In 1953 werden voor de lijn naar Krefeld 8 tweerichting motorwagens 1251-1258 en vier bijwagens 1201-1204, deels met buffet, afgeleverd en werden ingezet in combinatie motorwagen-bijwagen-motorwagen zodat in Krefeld het omlopen kon vervallen. Tien jaar later werden de motorwagens met een zwevend middenstuk verbouwd tot gelede wagens 1261-1264. De bijwagens werden geschikt gemaakt voor het stadsnet waarbij het buffet verdween.
In 1960 en 1961 werden 68 wagens als bijwagen geleverd met de nummers 1633-1700 om als versterking onbemand dienst te doen achter een enkel of dubbelgelede wagen. De laatste bijwagens in de reguliere dienst reden in 2011.
Tussen 1956 en 1961 werden in totaal 96 enkelgelede wagens aangeschaft: 2301-2320, 2401-2440, 2501-2520, 2551 en 2601-2615.[2]2 310 en 2551 werden in 1966 en 1969 dubbelgeleed, in 1974 2601-2615 en daarbij vernummerd in 2751-2765, in 1976 2421–2430, 2434–2440 en in 1995 2304.

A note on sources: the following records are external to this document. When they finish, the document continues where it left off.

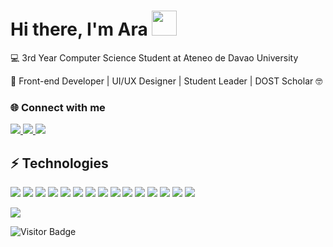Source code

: <h1 align="left">Hi there, I'm Ara <img src="https://raw.githubusercontent.com/aemmadi/aemmadi/master/wave.gif" width="40"></h1>
<p align="left">💻 3rd Year Computer Science Student at Ateneo de Davao University</p>
<p align="left">🎨 Front-end Developer | UI/UX Designer | Student Leader | DOST Scholar 🤓</p>

<h3 align="left"><b>🌐 Connect with me</b></h3>
<p align="left">
  <a href="https://www.linkedin.com/in/agmmejorada">
    <img src="https://img.shields.io/badge/LinkedIn-0077B5?style=flat&logo=linkedin&logoColor=white" />
  </a>
  <a href="mailto:arabella.mejorada@gmail.com">
    <img src="https://img.shields.io/badge/Gmail-D14836?style=flat&logo=gmail&logoColor=white" />
  </a>
  <a href="https://www.behance.net/agmejorada">
    <img src="https://img.shields.io/badge/Behance-1769FF?style=flat&logo=behance&logoColor=white" />
  </a>
</p>


## ⚡ Technologies

<p align="left">
  <img src="https://img.shields.io/badge/JavaScript-F7DF1E?style=flat&logo=javascript&logoColor=black" />
  <img src="https://img.shields.io/badge/Node.js-339933?style=flat&logo=node.js&logoColor=white" />
  <img src="https://img.shields.io/badge/Python-3776AB?style=flat&logo=python&logoColor=white" />
  <img src="https://img.shields.io/badge/React-20232A?style=flat&logo=react&logoColor=61DAFB" />
  <img src="https://img.shields.io/badge/HTML5-E34F26?style=flat&logo=html5&logoColor=white" />
  <img src="https://img.shields.io/badge/CSS3-1572B6?style=flat&logo=css3&logoColor=white" />
  <img src="https://img.shields.io/badge/TypeScript-007ACC?style=flat&logo=typescript&logoColor=white" />
  <img src="https://img.shields.io/badge/PostgreSQL-4169E1?style=flat&logo=postgresql&logoColor=white" />
  <img src="https://img.shields.io/badge/Git-F05032?style=flat&logo=git&logoColor=white" />
  <img src="https://img.shields.io/badge/GitHub-181717?style=flat&logo=github&logoColor=white" />
  <img src="https://img.shields.io/badge/Pandas-150458?style=flat&logo=pandas&logoColor=white" />
  <img src="https://img.shields.io/badge/NumPy-013243?style=flat&logo=numpy&logoColor=white" />
  <img src="https://img.shields.io/badge/Google_Colab-F9AB00?style=flat&logo=google-colab&logoColor=black" />
  <img src="https://img.shields.io/badge/Figma-F24E1E?style=flat&logo=figma&logoColor=white" />
  <img src="https://img.shields.io/badge/Next.js-000000?style=flat&logo=next.js&logoColor=white" />
</p>


<p align="left">
  <img src="https://nirzak-streak-stats.vercel.app?user=arabellamejorada&theme=omni&border_radius=5&hide_longest_streak=true" />
</p>

<p align="left">
  <img src="https://visitor-badge.laobi.icu/badge?page_id=agmmejorada.agmmejorada" alt="Visitor Badge" />
</p>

In 1966 werden speciaal voor de lijn naar Krefeld de tweerichtingwagens 1265–1269 aangeschaft. Na de overgang naar het stadsnet door de instroom van nieuw materieel voor lijn K vernummerd in 2265–2269 en deden dienst tot 1993.
In 1968 en 1969 werden in totaal 47 dubbelgelede Düwagtrams aangeschaft: 2352–2358, 2452–2458, 2552–2559, 2497–2499 en 2651–2673. De 2497-2499 waren voorzien van een restauratieafdeling. Uiteindelijk waren er 81 éénrichting dubbelgelede wagens aanwezig. De laatste wagens in de reguliere dienst reden in 2011 maar door materieelgebrek keerde in 2012 een aantal exemplaren nog even terug in de dienst.
In 1971 werden van het opgeheven trambedrijf van Neuss de enkelgelede 41-43 overgenomen en vernummerd in 2621-2623.